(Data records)
================

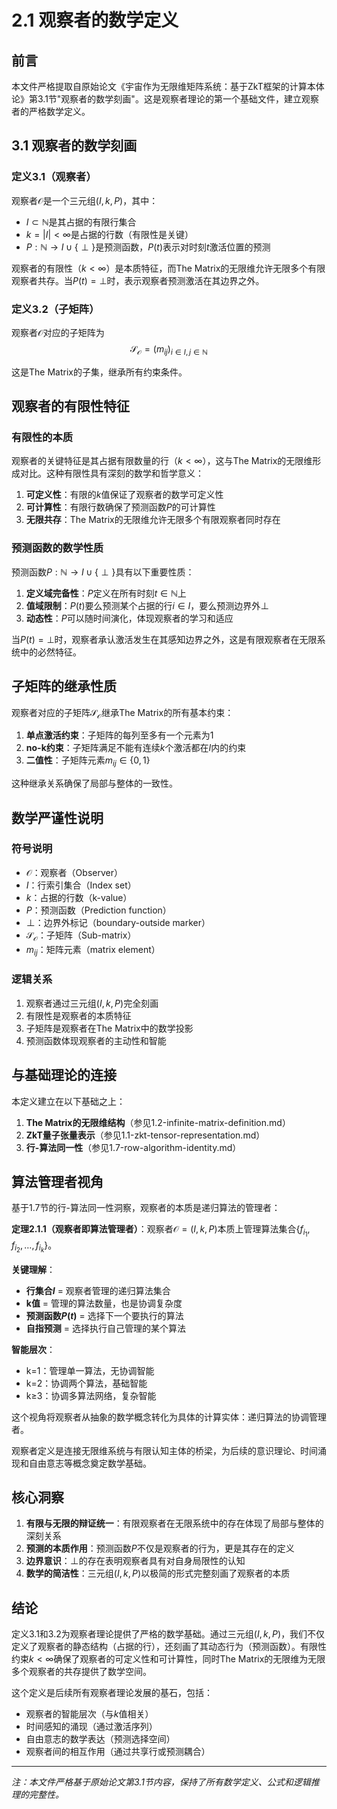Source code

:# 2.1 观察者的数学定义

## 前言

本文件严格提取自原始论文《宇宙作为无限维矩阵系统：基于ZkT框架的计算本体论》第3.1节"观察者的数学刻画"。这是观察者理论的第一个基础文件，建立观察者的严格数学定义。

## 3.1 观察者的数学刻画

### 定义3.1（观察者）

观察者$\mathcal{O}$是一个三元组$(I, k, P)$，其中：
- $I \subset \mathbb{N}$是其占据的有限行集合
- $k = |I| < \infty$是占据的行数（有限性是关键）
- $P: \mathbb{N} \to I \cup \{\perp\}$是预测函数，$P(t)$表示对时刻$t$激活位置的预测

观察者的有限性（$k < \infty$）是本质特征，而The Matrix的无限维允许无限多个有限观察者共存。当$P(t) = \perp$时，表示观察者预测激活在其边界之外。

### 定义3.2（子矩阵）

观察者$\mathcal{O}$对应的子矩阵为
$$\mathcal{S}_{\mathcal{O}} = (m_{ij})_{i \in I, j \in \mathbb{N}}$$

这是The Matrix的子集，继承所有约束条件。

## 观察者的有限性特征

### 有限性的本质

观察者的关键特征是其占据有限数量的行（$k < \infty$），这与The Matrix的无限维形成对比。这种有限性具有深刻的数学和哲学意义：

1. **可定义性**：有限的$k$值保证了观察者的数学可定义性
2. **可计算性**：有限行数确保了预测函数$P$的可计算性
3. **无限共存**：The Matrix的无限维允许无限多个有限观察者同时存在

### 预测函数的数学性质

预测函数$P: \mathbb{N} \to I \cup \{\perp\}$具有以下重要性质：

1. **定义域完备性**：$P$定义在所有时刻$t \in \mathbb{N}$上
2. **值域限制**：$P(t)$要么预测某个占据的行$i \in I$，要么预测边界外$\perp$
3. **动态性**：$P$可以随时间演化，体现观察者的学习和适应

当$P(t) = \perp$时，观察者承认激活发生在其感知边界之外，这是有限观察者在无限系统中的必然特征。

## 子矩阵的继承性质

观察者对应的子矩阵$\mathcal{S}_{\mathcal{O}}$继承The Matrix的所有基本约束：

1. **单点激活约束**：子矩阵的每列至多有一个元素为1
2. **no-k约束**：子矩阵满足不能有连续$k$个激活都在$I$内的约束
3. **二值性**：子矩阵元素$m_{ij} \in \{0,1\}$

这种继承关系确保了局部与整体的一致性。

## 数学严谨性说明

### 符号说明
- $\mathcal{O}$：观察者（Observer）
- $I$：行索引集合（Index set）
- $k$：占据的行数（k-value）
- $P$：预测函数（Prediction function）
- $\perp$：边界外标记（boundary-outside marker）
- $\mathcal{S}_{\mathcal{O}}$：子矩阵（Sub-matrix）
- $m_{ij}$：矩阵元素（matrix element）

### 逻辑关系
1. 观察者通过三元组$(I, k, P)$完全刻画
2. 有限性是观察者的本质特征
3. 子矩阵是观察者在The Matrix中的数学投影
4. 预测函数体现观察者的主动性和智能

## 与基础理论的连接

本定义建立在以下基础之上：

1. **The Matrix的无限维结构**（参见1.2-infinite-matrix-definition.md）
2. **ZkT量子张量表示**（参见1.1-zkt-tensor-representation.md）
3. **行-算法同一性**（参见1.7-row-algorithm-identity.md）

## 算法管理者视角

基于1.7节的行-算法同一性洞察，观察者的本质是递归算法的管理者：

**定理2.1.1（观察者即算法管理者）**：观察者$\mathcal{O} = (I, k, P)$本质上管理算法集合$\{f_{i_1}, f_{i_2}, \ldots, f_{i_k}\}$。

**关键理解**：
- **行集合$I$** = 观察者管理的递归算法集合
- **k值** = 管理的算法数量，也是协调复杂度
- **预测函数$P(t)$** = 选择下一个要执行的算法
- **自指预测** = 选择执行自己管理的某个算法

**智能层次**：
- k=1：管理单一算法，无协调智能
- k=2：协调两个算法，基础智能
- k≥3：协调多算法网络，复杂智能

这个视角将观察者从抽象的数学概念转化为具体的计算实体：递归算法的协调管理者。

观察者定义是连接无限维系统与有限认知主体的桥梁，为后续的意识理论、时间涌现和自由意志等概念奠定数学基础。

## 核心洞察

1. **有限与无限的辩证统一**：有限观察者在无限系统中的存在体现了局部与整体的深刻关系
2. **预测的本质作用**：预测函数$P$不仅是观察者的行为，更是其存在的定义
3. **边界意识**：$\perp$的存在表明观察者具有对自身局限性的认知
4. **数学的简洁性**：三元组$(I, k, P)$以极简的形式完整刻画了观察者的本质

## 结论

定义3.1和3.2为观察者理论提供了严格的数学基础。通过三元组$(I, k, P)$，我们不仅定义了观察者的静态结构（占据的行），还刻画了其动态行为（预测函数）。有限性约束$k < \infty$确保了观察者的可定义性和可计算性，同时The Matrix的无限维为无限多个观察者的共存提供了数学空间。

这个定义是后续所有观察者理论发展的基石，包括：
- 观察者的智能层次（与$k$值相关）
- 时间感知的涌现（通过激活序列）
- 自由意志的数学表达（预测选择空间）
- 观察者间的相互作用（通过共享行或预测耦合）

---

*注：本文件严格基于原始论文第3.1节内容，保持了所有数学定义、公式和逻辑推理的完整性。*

================

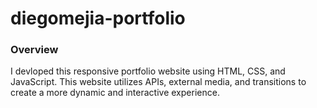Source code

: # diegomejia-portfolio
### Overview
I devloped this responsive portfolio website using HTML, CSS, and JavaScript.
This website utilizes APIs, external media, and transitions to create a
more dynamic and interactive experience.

================

- Directions -
All that belongs in your answer is the stretch of entries above from the line with "这是The Matrix的子集，继承所有约束条件。" through the line with "## 子矩阵的继承性质", printed exactly.

- Written solution -
这是The Matrix的子集，继承所有约束条件。

## 观察者的有限性特征

### 有限性的本质

观察者的关键特征是其占据有限数量的行（$k < \infty$），这与The Matrix的无限维形成对比。这种有限性具有深刻的数学和哲学意义：

1. **可定义性**：有限的$k$值保证了观察者的数学可定义性
2. **可计算性**：有限行数确保了预测函数$P$的可计算性
3. **无限共存**：The Matrix的无限维允许无限多个有限观察者同时存在

### 预测函数的数学性质

预测函数$P: \mathbb{N} \to I \cup \{\perp\}$具有以下重要性质：

1. **定义域完备性**：$P$定义在所有时刻$t \in \mathbb{N}$上
2. **值域限制**：$P(t)$要么预测某个占据的行$i \in I$，要么预测边界外$\perp$
3. **动态性**：$P$可以随时间演化，体现观察者的学习和适应

当$P(t) = \perp$时，观察者承认激活发生在其感知边界之外，这是有限观察者在无限系统中的必然特征。

## 子矩阵的继承性质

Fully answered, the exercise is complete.